1.         The Market Power Case Against Entergy

2.         Generation Market Power in an Interconnected Transmission System

3.         Modeling Power Markets in the Entergy Area and the Midwest Interconnect

4.         A Possible Competitive Concern

5.         Summary

Appendix A, The UPLAN Modeling System

Appendix B, A Simulation of the Midwest Interconnect

 

1.          The Market Power Case Against Entergy

            On 30th December 1999, Entergy Services, Inc., on behalf of the Entergy Operating Companies (collectively, “Entergy”), submitted to the Federal Energy Regulatory Commission (FERC) a market power study concluding that Entergy lacks market power in all relevant markets. Entergy had used the study to support the continuation of market-based rates for itself and its associates. On 19th January 2000, Aquila Energy Marketing Corporation (“Aquila”) protested Entergy’s filing of no market power. On 16th March 2000, FERC announced that it was to consider all relevant evidence in relation to whether or not Entergy lacks market power and thus should be allowed to charge market-based rates. On 18th April 2000, Aquila submitted a supplemental protest[1] incorporating, among others, the market power analysis described in this paper. 

            The market power case against Entergy is timely, relevant, and interesting. In November 2001, FERC had ruled that Entergy possessed the capability to exercise market power in its area, and had ordered it to charge cost-based rates for power sold without long-term contracts.[2] However, on 10th January 2002, 12 power generators have asked FERC to stop Entergy from allegedly charging “unjust, unreasonable, and unduly discriminatory rates” for energy imbalances resulting from generation under-deliveries. They claim that FERC did not go far enough to address market power problems in Entergy’s system.[3]

In general, the restructuring of the electricity industry in the U.S. was motivated largely by a belief that markets and competition are superior to command-and-control directives. However, the possible exercise of market power by generators, with the perception of huge wealth transfers from consumers to power companies, has been quite controversial not only in Entergy but also in two restructured power markets: PJM[4] and California.[5] As a consequence, the antitrust of electric power generation, a non-existent field of study not too long ago, has become increasingly important in law, economics, and engineering.

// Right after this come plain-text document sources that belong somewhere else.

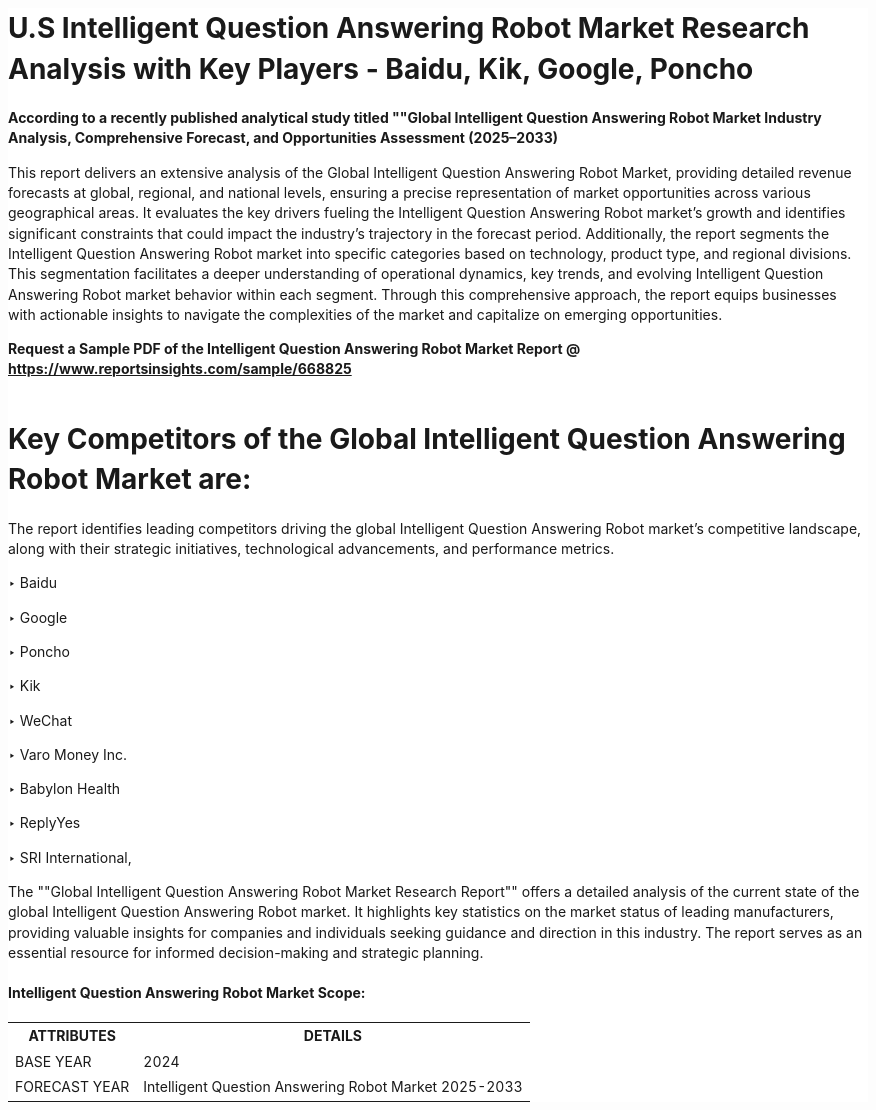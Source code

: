 # U.S Intelligent Question Answering Robot Market Research Analysis with Key Players - Baidu, Kik, Google, Poncho

<strong>According to a recently published analytical study titled ""Global Intelligent Question Answering Robot Market Industry Analysis, Comprehensive Forecast, and Opportunities Assessment (2025–2033)</strong>

 This report delivers an extensive analysis of the Global Intelligent Question Answering Robot Market, providing detailed revenue forecasts at global, regional, and national levels, ensuring a precise representation of market opportunities across various geographical areas. It evaluates the key drivers fueling the Intelligent Question Answering Robot market’s growth and identifies significant constraints that could impact the industry’s trajectory in the forecast period. Additionally, the report segments the Intelligent Question Answering Robot market into specific categories based on technology, product type, and regional divisions. This segmentation facilitates a deeper understanding of operational dynamics, key trends, and evolving Intelligent Question Answering Robot market behavior within each segment. Through this comprehensive approach, the report equips businesses with actionable insights to navigate the complexities of the market and capitalize on emerging opportunities.

<strong>Request a Sample PDF of the Intelligent Question Answering Robot Market Report </strong><strong>@<a href=https://www.reportsinsights.com/sample/668825> https://www.reportsinsights.com/sample/668825</a></strong></font>

# <strong>Key Competitors of the Global Intelligent Question Answering Robot Market are:</strong>

The report identifies leading competitors driving the global Intelligent Question Answering Robot market’s competitive landscape, along with their strategic initiatives, technological advancements, and performance metrics.

‣ Baidu

‣ Google

‣ Poncho

‣ Kik

‣ WeChat

‣ Varo Money Inc.

‣ Babylon Health

‣ ReplyYes

‣ SRI International,

The ""Global Intelligent Question Answering Robot Market Research Report"" offers a detailed analysis of the current state of the global Intelligent Question Answering Robot market. It highlights key statistics on the market status of leading manufacturers, providing valuable insights for companies and individuals seeking guidance and direction in this industry. The report serves as an essential resource for informed decision-making and strategic planning.

<h4>Intelligent Question Answering Robot Market Scope:</h4>
<table>
<tr>
<th>ATTRIBUTES</th>
<th>DETAILS</th>
</tr>
<tr>
<td>BASE YEAR</td>
<td>2024</td>
</tr>
<tr>
<td>FORECAST YEAR</td>
<td>Intelligent Question Answering Robot Market 2025-2033</td>
</tr>
<tr>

Market power, tacit collusion, and related antitrust issues are now key policy concerns in many restructured power markets.[6]

            Perhaps most importantly, novel approaches are needed for detecting and measuring generation market power. In the presence of transmission congestion, which occurs in the Midwest Interconnect and its neighboring grids, the geographic market changes every hour, and as a consequence, the traditional measures of market power, such as market share and the Hirshman-Herfindahl Index (HHI), fail to capture the rapid and radical changes in competition across space and time. A simplistic application of standard economics models, such as a Cournot with a competitive fringe, tends to find more market power than they should. The literature does not help much: most of the specialist research on generation market power excludes the effects of the transmission network,[7] and in the papers that do recognize transmission effects, the network model deployed in the analysis ignores several engineering and economic variables.[8]Thus, a proper analysis of the market power case against Entergy has to include a model of the interconnected transmission systems in and around the Midwest, their corresponding locational and temporal markets, as well as the technical and commercial factors influencing the discovery of market prices.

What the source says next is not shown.